Sunday, December 17, 2006

ohlone tuba ensemble

You haven't heard the Barber of Seville until you've heard it played by an ensemble of two dozens tubas. Ditto Water Music.

Thursday, December 14, 2006

read on if you're interested in elephant penises.

Maybe my reproductive-rights-hackles are a little too easily raised these days, but when I saw a promotion for a television special on the National Geographic Channel about animals in the womb, I muttered something about thinly-veiled pro-life rhetoric. But not being one to discount things out of hand, I tuned in (read: someone tivo'd it, or as we like to say in my house, 'badooped it'). Granted, I only watched the beginning of it so far, but the prognosis is good! They talk about blobs of cells as just that, I don't think I ever heard anything about a "miracle." Not to mention they make animal sex acts look exactly as horrifying as they truly must be.

Case in point number one: Elephant penises are terrifyingly gargantuan and don't even enter the female elephants' va-jay-jays. They just spray their 1/2 pint of semen (school lunch-size milk carton? anyone?) on her backside and hope the little buggers can make it the 6.5 feet to meet the egg.

Case in point number two: I'm sure we've all witnessed a little dog humping now and then. What I honestly did not know is that in a successful attempt, the male dog's penis stays inserted for several minutes and as long as an hour. The two dogs just stand there in a "tie," not mounted, but just standing there butt to butt, looking dumb as dogs usually do. Oddly hilarious. And people think we humans can be impersonal about sex.

If I watch the rest of it and find that my original assumption was right, perhaps there will be an update. I still have to learn about dolphin babies.

Sunday, December 10, 2006

the start of a murder mystery... (a class assignment)
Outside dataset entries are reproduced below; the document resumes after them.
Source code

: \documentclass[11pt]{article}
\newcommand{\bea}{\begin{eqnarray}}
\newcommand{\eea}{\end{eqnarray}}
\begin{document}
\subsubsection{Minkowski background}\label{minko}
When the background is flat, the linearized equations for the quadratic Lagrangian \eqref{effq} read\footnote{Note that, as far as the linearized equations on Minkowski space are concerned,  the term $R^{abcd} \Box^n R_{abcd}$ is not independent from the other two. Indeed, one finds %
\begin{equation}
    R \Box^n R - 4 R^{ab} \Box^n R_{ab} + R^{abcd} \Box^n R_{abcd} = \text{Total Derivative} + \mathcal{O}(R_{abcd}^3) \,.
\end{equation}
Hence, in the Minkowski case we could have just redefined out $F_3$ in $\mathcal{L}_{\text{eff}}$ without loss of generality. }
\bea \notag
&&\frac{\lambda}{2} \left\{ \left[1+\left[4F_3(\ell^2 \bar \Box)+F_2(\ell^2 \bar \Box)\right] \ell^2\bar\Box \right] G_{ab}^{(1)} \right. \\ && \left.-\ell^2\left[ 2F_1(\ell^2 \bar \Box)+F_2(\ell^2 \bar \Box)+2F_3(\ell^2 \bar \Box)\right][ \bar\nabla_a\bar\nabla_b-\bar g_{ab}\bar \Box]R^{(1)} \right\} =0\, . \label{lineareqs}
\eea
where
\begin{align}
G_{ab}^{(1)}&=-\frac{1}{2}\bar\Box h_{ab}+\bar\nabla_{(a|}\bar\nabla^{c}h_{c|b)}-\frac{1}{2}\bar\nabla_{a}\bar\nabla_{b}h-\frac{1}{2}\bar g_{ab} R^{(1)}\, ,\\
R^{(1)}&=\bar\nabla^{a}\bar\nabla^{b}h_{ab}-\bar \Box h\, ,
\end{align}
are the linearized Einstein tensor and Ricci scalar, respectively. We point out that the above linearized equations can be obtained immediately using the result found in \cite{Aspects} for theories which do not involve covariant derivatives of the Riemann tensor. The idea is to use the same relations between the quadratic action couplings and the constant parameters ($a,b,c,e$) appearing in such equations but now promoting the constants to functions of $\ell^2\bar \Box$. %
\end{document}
Bill Brennan can’t really be that mad at all of us. He was the natural choice for a suspect and he knew it. Sure, maybe there wasn’t an obvious motive, but who besides a pet store owner could have acquired a cone snail to slip into Mrs. Greeley’s tropical fish tank. Who else would have known it was so poisonous. We couldn’t honestly think that Norm over at the bait and tackle could be so crafty. Once the sheriff told us you can get pretty much anything on the internet these days, everyone in town with a computer or with kin who had a computer became a suspect, and that was basically everyone. Bill Brennan was off the hook for now.

As murders go, it was crueler than most. After her husband died, Mrs. Greeley shifted all the love in her body from her husband to her aquarium. The cone snail retrieved from Mrs. Greeley’s house (the “scene,” the sheriff calls it) was so beautiful, brown and densely patterned. She must have seen it in that tank and realized she hadn’t put it there. She probably thought it was an empty shell one of her grandchildren had picked up in a lunchtime swap and dropped in the tank as a sweet gesture. Knowing Mrs. Greeley as we all did, she would have wanted to know the species of mollusk before she let it lie there with the anemones and the sea cucumbers. Who knows how long the damn thing had been lying in wait. It had a little secret harpoon, full of poison, and it killed her. The sheriff shared some information he’d found about the cone snail and said they call one particular species the cigarette snail because you have only enough time for a smoke before you die. Mrs. Greeley had enough time to phone her daughter Luanne and thrash around her house a bit, knocking over the knickknacks and photos. Then the paralysis, and shortly thereafter, the respiratory failure.